• [Collected data]

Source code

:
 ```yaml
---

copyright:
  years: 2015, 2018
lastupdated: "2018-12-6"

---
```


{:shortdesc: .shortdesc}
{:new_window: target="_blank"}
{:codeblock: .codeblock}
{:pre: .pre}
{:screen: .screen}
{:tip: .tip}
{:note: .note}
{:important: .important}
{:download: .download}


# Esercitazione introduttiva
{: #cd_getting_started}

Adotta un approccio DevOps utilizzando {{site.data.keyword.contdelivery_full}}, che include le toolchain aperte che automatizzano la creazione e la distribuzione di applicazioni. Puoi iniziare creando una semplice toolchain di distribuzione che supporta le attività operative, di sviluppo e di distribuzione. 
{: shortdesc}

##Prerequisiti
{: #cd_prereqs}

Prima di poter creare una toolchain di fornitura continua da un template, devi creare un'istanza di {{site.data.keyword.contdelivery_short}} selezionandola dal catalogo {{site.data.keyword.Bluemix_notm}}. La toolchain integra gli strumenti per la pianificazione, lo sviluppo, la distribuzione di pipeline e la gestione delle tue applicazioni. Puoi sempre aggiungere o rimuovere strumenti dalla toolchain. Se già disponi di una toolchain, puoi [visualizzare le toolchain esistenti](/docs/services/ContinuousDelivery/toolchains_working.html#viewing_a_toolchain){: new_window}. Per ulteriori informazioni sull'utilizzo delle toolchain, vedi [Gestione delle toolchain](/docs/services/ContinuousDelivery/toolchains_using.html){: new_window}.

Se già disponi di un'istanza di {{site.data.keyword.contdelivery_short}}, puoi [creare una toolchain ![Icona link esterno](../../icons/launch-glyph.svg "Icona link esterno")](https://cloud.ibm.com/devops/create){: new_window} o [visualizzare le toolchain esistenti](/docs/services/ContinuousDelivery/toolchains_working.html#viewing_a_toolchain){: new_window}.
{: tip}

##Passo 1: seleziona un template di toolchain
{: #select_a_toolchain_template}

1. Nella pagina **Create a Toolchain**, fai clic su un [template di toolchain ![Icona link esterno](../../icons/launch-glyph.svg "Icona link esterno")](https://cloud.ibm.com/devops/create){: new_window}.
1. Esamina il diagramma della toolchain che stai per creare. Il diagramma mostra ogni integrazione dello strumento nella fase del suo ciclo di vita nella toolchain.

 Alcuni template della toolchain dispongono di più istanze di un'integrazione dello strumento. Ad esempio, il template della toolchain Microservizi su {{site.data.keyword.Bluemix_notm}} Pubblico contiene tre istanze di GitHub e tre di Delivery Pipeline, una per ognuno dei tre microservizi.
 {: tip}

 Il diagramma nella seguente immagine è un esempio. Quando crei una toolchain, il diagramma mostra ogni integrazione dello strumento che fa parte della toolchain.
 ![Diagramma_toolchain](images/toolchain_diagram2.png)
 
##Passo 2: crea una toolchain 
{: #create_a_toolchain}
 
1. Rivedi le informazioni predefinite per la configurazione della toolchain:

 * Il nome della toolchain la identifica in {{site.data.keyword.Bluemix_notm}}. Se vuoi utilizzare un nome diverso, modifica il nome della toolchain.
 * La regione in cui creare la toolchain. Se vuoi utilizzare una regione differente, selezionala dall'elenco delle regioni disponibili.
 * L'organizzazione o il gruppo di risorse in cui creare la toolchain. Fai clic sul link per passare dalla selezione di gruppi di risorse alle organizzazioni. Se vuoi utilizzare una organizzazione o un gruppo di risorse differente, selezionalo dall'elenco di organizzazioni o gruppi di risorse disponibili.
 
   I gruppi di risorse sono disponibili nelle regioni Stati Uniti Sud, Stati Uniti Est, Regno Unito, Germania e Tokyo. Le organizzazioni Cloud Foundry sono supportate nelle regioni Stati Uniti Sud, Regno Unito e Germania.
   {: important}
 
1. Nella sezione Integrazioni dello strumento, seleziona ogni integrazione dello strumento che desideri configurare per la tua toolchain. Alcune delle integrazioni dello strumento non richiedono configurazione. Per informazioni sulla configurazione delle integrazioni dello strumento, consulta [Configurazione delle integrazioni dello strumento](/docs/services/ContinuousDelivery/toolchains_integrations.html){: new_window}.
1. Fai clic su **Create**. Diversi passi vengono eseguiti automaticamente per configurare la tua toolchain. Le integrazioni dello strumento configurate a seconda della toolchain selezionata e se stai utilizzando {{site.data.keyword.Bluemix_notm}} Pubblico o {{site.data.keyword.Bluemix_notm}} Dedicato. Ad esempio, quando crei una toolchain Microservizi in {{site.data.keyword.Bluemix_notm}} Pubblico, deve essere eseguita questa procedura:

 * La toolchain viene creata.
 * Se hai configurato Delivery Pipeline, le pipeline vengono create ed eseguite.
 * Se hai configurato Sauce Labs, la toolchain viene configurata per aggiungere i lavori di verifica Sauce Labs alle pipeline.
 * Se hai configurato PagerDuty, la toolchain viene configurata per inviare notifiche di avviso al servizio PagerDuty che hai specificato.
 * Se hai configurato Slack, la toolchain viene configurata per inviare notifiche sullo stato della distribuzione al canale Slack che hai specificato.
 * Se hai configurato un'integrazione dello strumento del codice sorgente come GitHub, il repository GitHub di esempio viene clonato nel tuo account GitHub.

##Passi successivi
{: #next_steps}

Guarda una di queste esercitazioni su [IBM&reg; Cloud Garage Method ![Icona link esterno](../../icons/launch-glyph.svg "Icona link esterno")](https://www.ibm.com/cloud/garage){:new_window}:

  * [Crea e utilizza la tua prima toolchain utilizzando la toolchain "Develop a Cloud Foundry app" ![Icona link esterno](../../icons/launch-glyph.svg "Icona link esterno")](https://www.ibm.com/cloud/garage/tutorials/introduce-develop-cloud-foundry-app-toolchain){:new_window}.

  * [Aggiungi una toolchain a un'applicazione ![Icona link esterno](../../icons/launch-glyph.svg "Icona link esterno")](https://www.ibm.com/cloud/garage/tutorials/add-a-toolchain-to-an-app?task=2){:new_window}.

• [EXERCISE DIRECTIONS] Retype all of the records above, keeping them identical.

• [FINISHED EXERCISE]
Source code

:
 ```yaml
---

copyright:
  years: 2015, 2018
lastupdated: "2018-12-6"

---
```


{:shortdesc: .shortdesc}
{:new_window: target="_blank"}
{:codeblock: .codeblock}
{:pre: .pre}
{:screen: .screen}
{:tip: .tip}
{:note: .note}
{:important: .important}
{:download: .download}


# Esercitazione introduttiva
{: #cd_getting_started}

Adotta un approccio DevOps utilizzando {{site.data.keyword.contdelivery_full}}, che include le toolchain aperte che automatizzano la creazione e la distribuzione di applicazioni. Puoi iniziare creando una semplice toolchain di distribuzione che supporta le attività operative, di sviluppo e di distribuzione. 
{: shortdesc}

##Prerequisiti
{: #cd_prereqs}

Prima di poter creare una toolchain di fornitura continua da un template, devi creare un'istanza di {{site.data.keyword.contdelivery_short}} selezionandola dal catalogo {{site.data.keyword.Bluemix_notm}}. La toolchain integra gli strumenti per la pianificazione, lo sviluppo, la distribuzione di pipeline e la gestione delle tue applicazioni. Puoi sempre aggiungere o rimuovere strumenti dalla toolchain. Se già disponi di una toolchain, puoi [visualizzare le toolchain esistenti](/docs/services/ContinuousDelivery/toolchains_working.html#viewing_a_toolchain){: new_window}. Per ulteriori informazioni sull'utilizzo delle toolchain, vedi [Gestione delle toolchain](/docs/services/ContinuousDelivery/toolchains_using.html){: new_window}.

Se già disponi di un'istanza di {{site.data.keyword.contdelivery_short}}, puoi [creare una toolchain ![Icona link esterno](../../icons/launch-glyph.svg "Icona link esterno")](https://cloud.ibm.com/devops/create){: new_window} o [visualizzare le toolchain esistenti](/docs/services/ContinuousDelivery/toolchains_working.html#viewing_a_toolchain){: new_window}.
{: tip}

##Passo 1: seleziona un template di toolchain
{: #select_a_toolchain_template}

1. Nella pagina **Create a Toolchain**, fai clic su un [template di toolchain ![Icona link esterno](../../icons/launch-glyph.svg "Icona link esterno")](https://cloud.ibm.com/devops/create){: new_window}.
1. Esamina il diagramma della toolchain che stai per creare. Il diagramma mostra ogni integrazione dello strumento nella fase del suo ciclo di vita nella toolchain.

 Alcuni template della toolchain dispongono di più istanze di un'integrazione dello strumento. Ad esempio, il template della toolchain Microservizi su {{site.data.keyword.Bluemix_notm}} Pubblico contiene tre istanze di GitHub e tre di Delivery Pipeline, una per ognuno dei tre microservizi.
 {: tip}

 Il diagramma nella seguente immagine è un esempio. Quando crei una toolchain, il diagramma mostra ogni integrazione dello strumento che fa parte della toolchain.
 ![Diagramma_toolchain](images/toolchain_diagram2.png)
 
##Passo 2: crea una toolchain 
{: #create_a_toolchain}
 
1. Rivedi le informazioni predefinite per la configurazione della toolchain:

 * Il nome della toolchain la identifica in {{site.data.keyword.Bluemix_notm}}. Se vuoi utilizzare un nome diverso, modifica il nome della toolchain.
 * La regione in cui creare la toolchain. Se vuoi utilizzare una regione differente, selezionala dall'elenco delle regioni disponibili.
 * L'organizzazione o il gruppo di risorse in cui creare la toolchain. Fai clic sul link per passare dalla selezione di gruppi di risorse alle organizzazioni. Se vuoi utilizzare una organizzazione o un gruppo di risorse differente, selezionalo dall'elenco di organizzazioni o gruppi di risorse disponibili.
 
   I gruppi di risorse sono disponibili nelle regioni Stati Uniti Sud, Stati Uniti Est, Regno Unito, Germania e Tokyo. Le organizzazioni Cloud Foundry sono supportate nelle regioni Stati Uniti Sud, Regno Unito e Germania.
   {: important}
 
1. Nella sezione Integrazioni dello strumento, seleziona ogni integrazione dello strumento che desideri configurare per la tua toolchain. Alcune delle integrazioni dello strumento non richiedono configurazione. Per informazioni sulla configurazione delle integrazioni dello strumento, consulta [Configurazione delle integrazioni dello strumento](/docs/services/ContinuousDelivery/toolchains_integrations.html){: new_window}.
1. Fai clic su **Create**. Diversi passi vengono eseguiti automaticamente per configurare la tua toolchain. Le integrazioni dello strumento configurate a seconda della toolchain selezionata e se stai utilizzando {{site.data.keyword.Bluemix_notm}} Pubblico o {{site.data.keyword.Bluemix_notm}} Dedicato. Ad esempio, quando crei una toolchain Microservizi in {{site.data.keyword.Bluemix_notm}} Pubblico, deve essere eseguita questa procedura:

 * La toolchain viene creata.
 * Se hai configurato Delivery Pipeline, le pipeline vengono create ed eseguite.
 * Se hai configurato Sauce Labs, la toolchain viene configurata per aggiungere i lavori di verifica Sauce Labs alle pipeline.
 * Se hai configurato PagerDuty, la toolchain viene configurata per inviare notifiche di avviso al servizio PagerDuty che hai specificato.
 * Se hai configurato Slack, la toolchain viene configurata per inviare notifiche sullo stato della distribuzione al canale Slack che hai specificato.
 * Se hai configurato un'integrazione dello strumento del codice sorgente come GitHub, il repository GitHub di esempio viene clonato nel tuo account GitHub.

##Passi successivi
{: #next_steps}

Guarda una di queste esercitazioni su [IBM&reg; Cloud Garage Method ![Icona link esterno](../../icons/launch-glyph.svg "Icona link esterno")](https://www.ibm.com/cloud/garage){:new_window}:

  * [Crea e utilizza la tua prima toolchain utilizzando la toolchain "Develop a Cloud Foundry app" ![Icona link esterno](../../icons/launch-glyph.svg "Icona link esterno")](https://www.ibm.com/cloud/garage/tutorials/introduce-develop-cloud-foundry-app-toolchain){:new_window}.

  * [Aggiungi una toolchain a un'applicazione ![Icona link esterno](../../icons/launch-glyph.svg "Icona link esterno")](https://www.ibm.com/cloud/garage/tutorials/add-a-toolchain-to-an-app?task=2){:new_window}.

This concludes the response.